The general form of an exponential function is $P(t)=P_0b^t$. In the function $P(t)=113.4(1.036)^t$, since $b = 1.036>1$, it shows exponential growth.

• b. Find vertical intercept

For an exponential function $y = ab^x$, the vertical intercept is found when $x = 0$. When $t = 0$ in $P(t)=113.4(1.036)^t$, $P(0)=113.4$. The coordinates of the vertical intercept are $(0,113.4)$. In 2005 (when $t = 0$), the population of Clarksville was 113400 people (since $P(t)$ is in thousands).

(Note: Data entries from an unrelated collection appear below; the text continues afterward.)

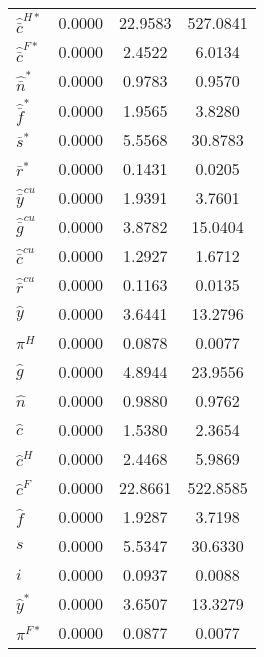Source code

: \begin{center}
\begin{longtable}{lccc}
${\hat {\bar c}^{H*}}  $	 & 	       0.0000	 & 	      22.9583	 & 	     527.0841 \\ 
${\hat {\bar c}^{F*}}  $	 & 	       0.0000	 & 	       2.4522	 & 	       6.0134 \\ 
${\hat {\bar n}^*}     $	 & 	       0.0000	 & 	       0.9783	 & 	       0.9570 \\ 
${\hat {\bar f}^*}     $	 & 	       0.0000	 & 	       1.9565	 & 	       3.8280 \\ 
${\bar s^*}            $	 & 	       0.0000	 & 	       5.5568	 & 	      30.8783 \\ 
${\bar r^*}            $	 & 	       0.0000	 & 	       0.1431	 & 	       0.0205 \\ 
${\hat {\bar y}^{cu}}  $	 & 	       0.0000	 & 	       1.9391	 & 	       3.7601 \\ 
${\hat {\bar g}^{cu}}  $	 & 	       0.0000	 & 	       3.8782	 & 	      15.0404 \\ 
${\hat {\bar c}^{cu}}  $	 & 	       0.0000	 & 	       1.2927	 & 	       1.6712 \\ 
${\hat {\bar r}^{cu}}  $	 & 	       0.0000	 & 	       0.1163	 & 	       0.0135 \\ 
${\hat y}              $	 & 	       0.0000	 & 	       3.6441	 & 	      13.2796 \\ 
${\pi^H}               $	 & 	       0.0000	 & 	       0.0878	 & 	       0.0077 \\ 
${\hat g}              $	 & 	       0.0000	 & 	       4.8944	 & 	      23.9556 \\ 
${\hat n}              $	 & 	       0.0000	 & 	       0.9880	 & 	       0.9762 \\ 
${\hat c}              $	 & 	       0.0000	 & 	       1.5380	 & 	       2.3654 \\ 
${\hat c^H}            $	 & 	       0.0000	 & 	       2.4468	 & 	       5.9869 \\ 
${\hat c^F}            $	 & 	       0.0000	 & 	      22.8661	 & 	     522.8585 \\ 
${\hat f}              $	 & 	       0.0000	 & 	       1.9287	 & 	       3.7198 \\ 
${s}                   $	 & 	       0.0000	 & 	       5.5347	 & 	      30.6330 \\ 
${i}                   $	 & 	       0.0000	 & 	       0.0937	 & 	       0.0088 \\ 
${\hat y^*}            $	 & 	       0.0000	 & 	       3.6507	 & 	      13.3279 \\ 
${\pi^{F*}}            $	 & 	       0.0000	 & 	       0.0877	 & 	       0.0077 \\ 

\end{longtable}
\end{center}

• c. Find change factor and percentage rate

The change factor is $b = 1.036$. Using the formula $b = 1+\frac{r}{100}$, where $r$ is the percentage rate of change. Solving $1.036=1+\frac{r}{100}$ gives $r = 3.6\%$. The population of Clarksville increases by $3.6\%$ each year.

Answer:

1.

• a. Growth factor: $1.032$
• b. Function: $C(t)=8.5(1.032)^t$
• c. Personnel costs in 2020: $\approx10.248$ million dollars

1. Exponential function for tuition: $T(n)=16072(1.056)^n$

3.

• a. Exponential growth because the base of the exponential function $b = 1.036>1$.
• b. Vertical intercept: $(0,113.4)$. In 2005, the population was 113400 people.
• c. Change factor: $1.036$. The population increases by $3.6\%$ each year.